• _Input for this task_:
========================

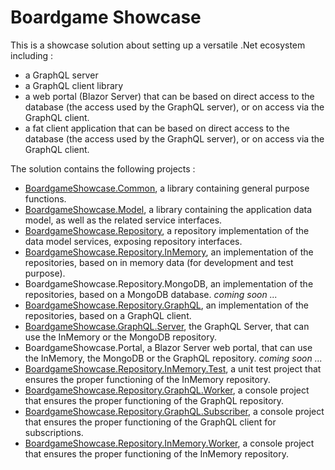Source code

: # Boardgame Showcase

This is a showcase solution about setting up
a versatile .Net ecosystem including :
+ a GraphQL server
+ a GraphQL client library
+ a web portal (Blazor Server) that can be based
  on direct access to the database
  (the access used by the GraphQL server),
  or on access via the GraphQL client.
+ a fat client application that can be based
  on direct access to the database
  (the access used by the GraphQL server),
  or on access via the GraphQL client.

The solution contains the following projects :
+ [BoardgameShowcase.Common](BoardgameShowcase.Common/README.md), a library containing general purpose functions.
+ [BoardgameShowcase.Model](BoardgameShowcase.Model/README.md), a library containing the application data model,
  as well as the related service interfaces.
+ [BoardgameShowcase.Repository](BoardgameShowcase.Repository/README.md), a repository implementation
  of the data model services, exposing repository interfaces.
+ [BoardgameShowcase.Repository.InMemory](BoardgameShowcase.Repository.InMemory/README.md), an implementation of the repositories,
  based on in memory data (for development and test purpose).
+ BoardgameShowcase.Repository.MongoDB, an implementation of the repositories,
  based on a MongoDB database.
  _coming soon ..._
+ [BoardgameShowcase.Repository.GraphQL](BoardgameShowcase.Repository.GraphQL/README.md), an implementation of the repositories,
  based on a GraphQL client.
+ [BoardgameShowcase.GraphQL.Server](BoardgameShowcase.GraphQL.Server/README.md), the GraphQL Server,
  that can use the InMemory or the MongoDB repository.
+ BoardgameShowcase.Portal, a Blazor Server web portal,
  that can use the InMemory, the MongoDB or the GraphQL repository.
  _coming soon ..._
+ [BoardgameShowcase.Repository.InMemory.Test](BoardgameShowcase.Repository.InMemory.Test/README.md), a unit test project
  that ensures the proper functioning of the InMemory repository.
+ [BoardgameShowcase.Repository.GraphQL.Worker](BoardgameShowcase.Repository.GraphQL.Worker/README.md), a console project
  that ensures the proper functioning of the GraphQL repository.
+ [BoardgameShowcase.Repository.GraphQL.Subscriber](BoardgameShowcase.Repository.GraphQL.Subscriber/README.md), a console project
  that ensures the proper functioning of the GraphQL client for subscriptions.
+ [BoardgameShowcase.Repository.InMemory.Worker](BoardgameShowcase.Repository.InMemory.Worker/README.md), a console project
  that ensures the proper functioning of the InMemory repository.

========================

• _Task prompt_: A verbatim copy of the entries, without the pictures, is what this task requires.

• _Written answer_:
Source code

: # Boardgame Showcase

This is a showcase solution about setting up
a versatile .Net ecosystem including :
+ a GraphQL server
+ a GraphQL client library
+ a web portal (Blazor Server) that can be based
  on direct access to the database
  (the access used by the GraphQL server),
  or on access via the GraphQL client.
+ a fat client application that can be based
  on direct access to the database
  (the access used by the GraphQL server),
  or on access via the GraphQL client.

The solution contains the following projects :
+ [BoardgameShowcase.Common](BoardgameShowcase.Common/README.md), a library containing general purpose functions.
+ [BoardgameShowcase.Model](BoardgameShowcase.Model/README.md), a library containing the application data model,
  as well as the related service interfaces.
+ [BoardgameShowcase.Repository](BoardgameShowcase.Repository/README.md), a repository implementation
  of the data model services, exposing repository interfaces.
+ [BoardgameShowcase.Repository.InMemory](BoardgameShowcase.Repository.InMemory/README.md), an implementation of the repositories,
  based on in memory data (for development and test purpose).
+ BoardgameShowcase.Repository.MongoDB, an implementation of the repositories,
  based on a MongoDB database.
  _coming soon ..._
+ [BoardgameShowcase.Repository.GraphQL](BoardgameShowcase.Repository.GraphQL/README.md), an implementation of the repositories,
  based on a GraphQL client.
+ [BoardgameShowcase.GraphQL.Server](BoardgameShowcase.GraphQL.Server/README.md), the GraphQL Server,
  that can use the InMemory or the MongoDB repository.
+ BoardgameShowcase.Portal, a Blazor Server web portal,
  that can use the InMemory, the MongoDB or the GraphQL repository.
  _coming soon ..._
+ [BoardgameShowcase.Repository.InMemory.Test](BoardgameShowcase.Repository.InMemory.Test/README.md), a unit test project
  that ensures the proper functioning of the InMemory repository.
+ [BoardgameShowcase.Repository.GraphQL.Worker](BoardgameShowcase.Repository.GraphQL.Worker/README.md), a console project
  that ensures the proper functioning of the GraphQL repository.
+ [BoardgameShowcase.Repository.GraphQL.Subscriber](BoardgameShowcase.Repository.GraphQL.Subscriber/README.md), a console project
  that ensures the proper functioning of the GraphQL client for subscriptions.
+ [BoardgameShowcase.Repository.InMemory.Worker](BoardgameShowcase.Repository.InMemory.Worker/README.md), a console project
  that ensures the proper functioning of the InMemory repository.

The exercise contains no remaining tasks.